**Task item**. Set down all of the entries precisely as they were written.

Dataset entries

Start of Block

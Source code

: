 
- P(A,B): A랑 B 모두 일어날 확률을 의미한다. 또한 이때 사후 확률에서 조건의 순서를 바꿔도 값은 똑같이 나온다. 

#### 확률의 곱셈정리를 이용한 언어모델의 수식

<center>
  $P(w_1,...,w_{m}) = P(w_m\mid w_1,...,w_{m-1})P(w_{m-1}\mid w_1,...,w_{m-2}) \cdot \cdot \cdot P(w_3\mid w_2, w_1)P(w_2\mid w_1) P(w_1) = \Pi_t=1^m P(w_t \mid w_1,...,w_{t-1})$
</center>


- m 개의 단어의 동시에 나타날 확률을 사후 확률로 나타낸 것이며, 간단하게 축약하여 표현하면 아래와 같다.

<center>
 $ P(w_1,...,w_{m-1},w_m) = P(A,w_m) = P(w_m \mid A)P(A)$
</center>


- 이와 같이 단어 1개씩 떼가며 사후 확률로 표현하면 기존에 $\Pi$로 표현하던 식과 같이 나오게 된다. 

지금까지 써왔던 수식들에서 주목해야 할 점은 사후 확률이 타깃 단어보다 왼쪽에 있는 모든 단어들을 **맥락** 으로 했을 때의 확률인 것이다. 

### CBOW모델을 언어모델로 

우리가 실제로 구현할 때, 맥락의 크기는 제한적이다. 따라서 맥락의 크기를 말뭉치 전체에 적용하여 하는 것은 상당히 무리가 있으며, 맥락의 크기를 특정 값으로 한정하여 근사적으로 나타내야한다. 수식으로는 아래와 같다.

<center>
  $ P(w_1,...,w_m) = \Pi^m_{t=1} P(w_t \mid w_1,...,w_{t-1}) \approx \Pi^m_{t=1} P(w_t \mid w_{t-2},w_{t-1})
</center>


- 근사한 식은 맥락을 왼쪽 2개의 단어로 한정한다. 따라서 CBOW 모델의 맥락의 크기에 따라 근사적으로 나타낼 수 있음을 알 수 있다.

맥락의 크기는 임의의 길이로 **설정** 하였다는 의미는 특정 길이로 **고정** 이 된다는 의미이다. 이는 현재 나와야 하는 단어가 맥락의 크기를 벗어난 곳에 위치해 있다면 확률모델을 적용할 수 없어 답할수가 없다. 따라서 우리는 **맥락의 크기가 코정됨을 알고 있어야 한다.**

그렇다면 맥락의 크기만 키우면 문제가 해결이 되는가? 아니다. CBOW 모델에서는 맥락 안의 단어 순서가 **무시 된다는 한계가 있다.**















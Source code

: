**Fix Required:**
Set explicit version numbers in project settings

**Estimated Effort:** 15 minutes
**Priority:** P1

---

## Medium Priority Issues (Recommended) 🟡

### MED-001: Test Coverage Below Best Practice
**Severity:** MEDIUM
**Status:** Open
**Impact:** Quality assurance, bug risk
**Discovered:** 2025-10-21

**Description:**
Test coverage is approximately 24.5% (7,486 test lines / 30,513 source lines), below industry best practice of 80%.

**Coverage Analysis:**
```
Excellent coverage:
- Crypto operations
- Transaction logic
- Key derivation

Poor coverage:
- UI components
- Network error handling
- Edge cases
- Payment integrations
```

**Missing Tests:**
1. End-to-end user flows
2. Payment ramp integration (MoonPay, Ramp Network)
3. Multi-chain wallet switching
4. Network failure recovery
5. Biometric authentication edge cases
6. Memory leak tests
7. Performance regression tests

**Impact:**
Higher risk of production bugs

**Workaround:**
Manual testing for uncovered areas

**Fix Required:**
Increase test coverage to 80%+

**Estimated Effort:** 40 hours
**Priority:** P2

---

End of Block

**Reply to the exercise**.
Source code

: 
- P(A,B): A랑 B 모두 일어날 확률을 의미한다. 또한 이때 사후 확률에서 조건의 순서를 바꿔도 값은 똑같이 나온다. 

#### 확률의 곱셈정리를 이용한 언어모델의 수식

<center>
  $P(w_1,...,w_{m}) = P(w_m\mid w_1,...,w_{m-1})P(w_{m-1}\mid w_1,...,w_{m-2}) \cdot \cdot \cdot P(w_3\mid w_2, w_1)P(w_2\mid w_1) P(w_1) = \Pi_t=1^m P(w_t \mid w_1,...,w_{t-1})$
</center>


- m 개의 단어의 동시에 나타날 확률을 사후 확률로 나타낸 것이며, 간단하게 축약하여 표현하면 아래와 같다.

<center>
 $ P(w_1,...,w_{m-1},w_m) = P(A,w_m) = P(w_m \mid A)P(A)$
</center>


- 이와 같이 단어 1개씩 떼가며 사후 확률로 표현하면 기존에 $\Pi$로 표현하던 식과 같이 나오게 된다. 

지금까지 써왔던 수식들에서 주목해야 할 점은 사후 확률이 타깃 단어보다 왼쪽에 있는 모든 단어들을 **맥락** 으로 했을 때의 확률인 것이다. 

### CBOW모델을 언어모델로 

우리가 실제로 구현할 때, 맥락의 크기는 제한적이다. 따라서 맥락의 크기를 말뭉치 전체에 적용하여 하는 것은 상당히 무리가 있으며, 맥락의 크기를 특정 값으로 한정하여 근사적으로 나타내야한다. 수식으로는 아래와 같다.

<center>
  $ P(w_1,...,w_m) = \Pi^m_{t=1} P(w_t \mid w_1,...,w_{t-1}) \approx \Pi^m_{t=1} P(w_t \mid w_{t-2},w_{t-1})
</center>


- 근사한 식은 맥락을 왼쪽 2개의 단어로 한정한다. 따라서 CBOW 모델의 맥락의 크기에 따라 근사적으로 나타낼 수 있음을 알 수 있다.

맥락의 크기는 임의의 길이로 **설정** 하였다는 의미는 특정 길이로 **고정** 이 된다는 의미이다. 이는 현재 나와야 하는 단어가 맥락의 크기를 벗어난 곳에 위치해 있다면 확률모델을 적용할 수 없어 답할수가 없다. 따라서 우리는 **맥락의 크기가 코정됨을 알고 있어야 한다.**

그렇다면 맥락의 크기만 키우면 문제가 해결이 되는가? 아니다. CBOW 모델에서는 맥락 안의 단어 순서가 **무시 된다는 한계가 있다.**















Source code

:**Fix Required:**
Set explicit version numbers in project settings

**Estimated Effort:** 15 minutes
**Priority:** P1

---

## Medium Priority Issues (Recommended) 🟡

### MED-001: Test Coverage Below Best Practice
**Severity:** MEDIUM
**Status:** Open
**Impact:** Quality assurance, bug risk
**Discovered:** 2025-10-21

**Description:**
Test coverage is approximately 24.5% (7,486 test lines / 30,513 source lines), below industry best practice of 80%.

**Coverage Analysis:**
```
Excellent coverage:
- Crypto operations
- Transaction logic
- Key derivation

Poor coverage:
- UI components
- Network error handling
- Edge cases
- Payment integrations
```

**Missing Tests:**
1. End-to-end user flows
2. Payment ramp integration (MoonPay, Ramp Network)
3. Multi-chain wallet switching
4. Network failure recovery
5. Biometric authentication edge cases
6. Memory leak tests
7. Performance regression tests

**Impact:**
Higher risk of production bugs

**Workaround:**
Manual testing for uncovered areas

**Fix Required:**
Increase test coverage to 80%+

**Estimated Effort:** 40 hours
**Priority:** P2

---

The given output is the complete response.